Saved entries:
==*==

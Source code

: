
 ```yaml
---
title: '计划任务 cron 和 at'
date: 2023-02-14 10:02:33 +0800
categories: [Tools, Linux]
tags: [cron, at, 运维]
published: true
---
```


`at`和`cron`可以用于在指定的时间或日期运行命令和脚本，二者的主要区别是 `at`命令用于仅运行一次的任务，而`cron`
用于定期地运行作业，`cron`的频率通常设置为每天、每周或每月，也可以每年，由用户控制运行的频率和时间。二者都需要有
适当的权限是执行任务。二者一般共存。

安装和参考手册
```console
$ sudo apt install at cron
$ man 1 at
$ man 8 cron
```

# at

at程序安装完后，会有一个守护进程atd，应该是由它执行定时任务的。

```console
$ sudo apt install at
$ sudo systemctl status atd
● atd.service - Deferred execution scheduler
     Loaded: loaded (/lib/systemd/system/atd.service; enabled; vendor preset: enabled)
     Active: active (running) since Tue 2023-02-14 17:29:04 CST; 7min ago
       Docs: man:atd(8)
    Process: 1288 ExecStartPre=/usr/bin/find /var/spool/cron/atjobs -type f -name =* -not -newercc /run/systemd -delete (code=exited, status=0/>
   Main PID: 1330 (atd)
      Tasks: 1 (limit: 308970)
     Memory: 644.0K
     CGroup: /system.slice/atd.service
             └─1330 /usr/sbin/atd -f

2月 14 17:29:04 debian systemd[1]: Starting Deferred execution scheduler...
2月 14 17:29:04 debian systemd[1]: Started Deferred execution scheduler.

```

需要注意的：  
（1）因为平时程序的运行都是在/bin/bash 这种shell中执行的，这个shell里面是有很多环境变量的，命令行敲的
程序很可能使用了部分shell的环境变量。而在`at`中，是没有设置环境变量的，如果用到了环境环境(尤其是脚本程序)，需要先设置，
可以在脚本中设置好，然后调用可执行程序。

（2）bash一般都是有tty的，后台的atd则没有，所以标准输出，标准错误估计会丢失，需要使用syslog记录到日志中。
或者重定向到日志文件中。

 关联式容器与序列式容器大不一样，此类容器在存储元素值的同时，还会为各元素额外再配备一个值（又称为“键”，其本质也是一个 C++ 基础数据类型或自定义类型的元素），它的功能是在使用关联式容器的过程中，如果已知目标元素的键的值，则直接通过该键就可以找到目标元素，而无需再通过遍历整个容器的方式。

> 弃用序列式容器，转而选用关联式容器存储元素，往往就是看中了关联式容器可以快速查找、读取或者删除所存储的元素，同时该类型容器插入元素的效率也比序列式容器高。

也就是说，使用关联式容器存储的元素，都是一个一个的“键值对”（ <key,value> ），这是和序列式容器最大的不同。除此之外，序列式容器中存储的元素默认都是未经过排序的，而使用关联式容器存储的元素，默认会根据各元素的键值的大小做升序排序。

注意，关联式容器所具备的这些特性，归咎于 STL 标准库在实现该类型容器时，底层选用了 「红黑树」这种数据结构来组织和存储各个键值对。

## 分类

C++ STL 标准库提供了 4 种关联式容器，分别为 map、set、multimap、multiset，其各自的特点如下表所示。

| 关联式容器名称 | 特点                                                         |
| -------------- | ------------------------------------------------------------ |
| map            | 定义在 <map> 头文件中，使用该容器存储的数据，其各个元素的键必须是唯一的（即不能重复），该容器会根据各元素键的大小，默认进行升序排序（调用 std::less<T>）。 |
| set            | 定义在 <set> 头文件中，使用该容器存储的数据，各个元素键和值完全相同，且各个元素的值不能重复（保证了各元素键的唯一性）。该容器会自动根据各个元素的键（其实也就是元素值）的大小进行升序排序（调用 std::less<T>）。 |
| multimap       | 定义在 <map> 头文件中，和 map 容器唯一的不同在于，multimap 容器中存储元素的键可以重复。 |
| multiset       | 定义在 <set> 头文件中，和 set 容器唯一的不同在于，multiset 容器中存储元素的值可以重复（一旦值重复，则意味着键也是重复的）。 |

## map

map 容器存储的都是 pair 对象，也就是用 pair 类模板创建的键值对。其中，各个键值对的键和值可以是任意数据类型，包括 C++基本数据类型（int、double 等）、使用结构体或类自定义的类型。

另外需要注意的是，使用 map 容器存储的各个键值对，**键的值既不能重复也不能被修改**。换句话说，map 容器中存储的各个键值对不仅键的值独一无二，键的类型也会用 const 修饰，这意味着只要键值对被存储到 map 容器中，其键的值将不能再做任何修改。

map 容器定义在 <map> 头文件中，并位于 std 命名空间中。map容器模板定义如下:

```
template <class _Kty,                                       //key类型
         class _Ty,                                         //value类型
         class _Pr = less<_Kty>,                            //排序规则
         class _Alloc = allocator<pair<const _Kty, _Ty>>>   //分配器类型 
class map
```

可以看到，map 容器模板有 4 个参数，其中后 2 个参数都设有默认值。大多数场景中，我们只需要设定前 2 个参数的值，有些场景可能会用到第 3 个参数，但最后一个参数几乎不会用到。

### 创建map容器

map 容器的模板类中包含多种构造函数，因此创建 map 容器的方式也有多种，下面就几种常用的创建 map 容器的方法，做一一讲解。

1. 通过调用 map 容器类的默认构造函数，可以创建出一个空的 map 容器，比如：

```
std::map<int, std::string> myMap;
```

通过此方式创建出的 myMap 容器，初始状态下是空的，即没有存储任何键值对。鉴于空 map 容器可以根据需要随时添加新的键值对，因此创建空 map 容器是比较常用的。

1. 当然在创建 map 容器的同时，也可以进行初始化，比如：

==*==

▶ **The problem**:
Write every entry out again exactly.

▶ **Answer section**:
Source code

:
 ```yaml
---
title: '计划任务 cron 和 at'
date: 2023-02-14 10:02:33 +0800
categories: [Tools, Linux]
tags: [cron, at, 运维]
published: true
---
```


`at`和`cron`可以用于在指定的时间或日期运行命令和脚本，二者的主要区别是 `at`命令用于仅运行一次的任务，而`cron`
用于定期地运行作业，`cron`的频率通常设置为每天、每周或每月，也可以每年，由用户控制运行的频率和时间。二者都需要有
适当的权限是执行任务。二者一般共存。

安装和参考手册
```console
$ sudo apt install at cron
$ man 1 at
$ man 8 cron
```

# at

at程序安装完后，会有一个守护进程atd，应该是由它执行定时任务的。

```console
$ sudo apt install at
$ sudo systemctl status atd
● atd.service - Deferred execution scheduler
     Loaded: loaded (/lib/systemd/system/atd.service; enabled; vendor preset: enabled)
     Active: active (running) since Tue 2023-02-14 17:29:04 CST; 7min ago
       Docs: man:atd(8)
    Process: 1288 ExecStartPre=/usr/bin/find /var/spool/cron/atjobs -type f -name =* -not -newercc /run/systemd -delete (code=exited, status=0/>
   Main PID: 1330 (atd)
      Tasks: 1 (limit: 308970)
     Memory: 644.0K
     CGroup: /system.slice/atd.service
             └─1330 /usr/sbin/atd -f

2月 14 17:29:04 debian systemd[1]: Starting Deferred execution scheduler...
2月 14 17:29:04 debian systemd[1]: Started Deferred execution scheduler.

```

需要注意的：  
（1）因为平时程序的运行都是在/bin/bash 这种shell中执行的，这个shell里面是有很多环境变量的，命令行敲的
程序很可能使用了部分shell的环境变量。而在`at`中，是没有设置环境变量的，如果用到了环境环境(尤其是脚本程序)，需要先设置，
可以在脚本中设置好，然后调用可执行程序。

（2）bash一般都是有tty的，后台的atd则没有，所以标准输出，标准错误估计会丢失，需要使用syslog记录到日志中。
或者重定向到日志文件中。

 关联式容器与序列式容器大不一样，此类容器在存储元素值的同时，还会为各元素额外再配备一个值（又称为“键”，其本质也是一个 C++ 基础数据类型或自定义类型的元素），它的功能是在使用关联式容器的过程中，如果已知目标元素的键的值，则直接通过该键就可以找到目标元素，而无需再通过遍历整个容器的方式。

> 弃用序列式容器，转而选用关联式容器存储元素，往往就是看中了关联式容器可以快速查找、读取或者删除所存储的元素，同时该类型容器插入元素的效率也比序列式容器高。

也就是说，使用关联式容器存储的元素，都是一个一个的“键值对”（ <key,value> ），这是和序列式容器最大的不同。除此之外，序列式容器中存储的元素默认都是未经过排序的，而使用关联式容器存储的元素，默认会根据各元素的键值的大小做升序排序。

注意，关联式容器所具备的这些特性，归咎于 STL 标准库在实现该类型容器时，底层选用了 「红黑树」这种数据结构来组织和存储各个键值对。

## 分类

C++ STL 标准库提供了 4 种关联式容器，分别为 map、set、multimap、multiset，其各自的特点如下表所示。

| 关联式容器名称 | 特点                                                         |
| -------------- | ------------------------------------------------------------ |
| map            | 定义在 <map> 头文件中，使用该容器存储的数据，其各个元素的键必须是唯一的（即不能重复），该容器会根据各元素键的大小，默认进行升序排序（调用 std::less<T>）。 |
| set            | 定义在 <set> 头文件中，使用该容器存储的数据，各个元素键和值完全相同，且各个元素的值不能重复（保证了各元素键的唯一性）。该容器会自动根据各个元素的键（其实也就是元素值）的大小进行升序排序（调用 std::less<T>）。 |
| multimap       | 定义在 <map> 头文件中，和 map 容器唯一的不同在于，multimap 容器中存储元素的键可以重复。 |
| multiset       | 定义在 <set> 头文件中，和 set 容器唯一的不同在于，multiset 容器中存储元素的值可以重复（一旦值重复，则意味着键也是重复的）。 |

## map

map 容器存储的都是 pair 对象，也就是用 pair 类模板创建的键值对。其中，各个键值对的键和值可以是任意数据类型，包括 C++基本数据类型（int、double 等）、使用结构体或类自定义的类型。

另外需要注意的是，使用 map 容器存储的各个键值对，**键的值既不能重复也不能被修改**。换句话说，map 容器中存储的各个键值对不仅键的值独一无二，键的类型也会用 const 修饰，这意味着只要键值对被存储到 map 容器中，其键的值将不能再做任何修改。

map 容器定义在 <map> 头文件中，并位于 std 命名空间中。map容器模板定义如下:

```
template <class _Kty,                                       //key类型
         class _Ty,                                         //value类型
         class _Pr = less<_Kty>,                            //排序规则
         class _Alloc = allocator<pair<const _Kty, _Ty>>>   //分配器类型 
class map
```

可以看到，map 容器模板有 4 个参数，其中后 2 个参数都设有默认值。大多数场景中，我们只需要设定前 2 个参数的值，有些场景可能会用到第 3 个参数，但最后一个参数几乎不会用到。

### 创建map容器

map 容器的模板类中包含多种构造函数，因此创建 map 容器的方式也有多种，下面就几种常用的创建 map 容器的方法，做一一讲解。

1. 通过调用 map 容器类的默认构造函数，可以创建出一个空的 map 容器，比如：

```
std::map<int, std::string> myMap;
```

通过此方式创建出的 myMap 容器，初始状态下是空的，即没有存储任何键值对。鉴于空 map 容器可以根据需要随时添加新的键值对，因此创建空 map 容器是比较常用的。

1. 当然在创建 map 容器的同时，也可以进行初始化，比如：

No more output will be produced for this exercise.